The response must consist of all the entries, duplicated without alteration.

------------------------------------------------------------------------

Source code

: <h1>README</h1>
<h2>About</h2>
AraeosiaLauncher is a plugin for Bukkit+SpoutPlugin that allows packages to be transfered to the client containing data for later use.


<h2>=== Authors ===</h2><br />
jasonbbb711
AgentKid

------------------------------------------------------------------------

- _The completed task_
Source code

: <h1>README</h1>
<h2>About</h2>
AraeosiaLauncher is a plugin for Bukkit+SpoutPlugin that allows packages to be transfered to the client containing data for later use.


<h2>=== Authors ===</h2><br />
jasonbbb711
AgentKid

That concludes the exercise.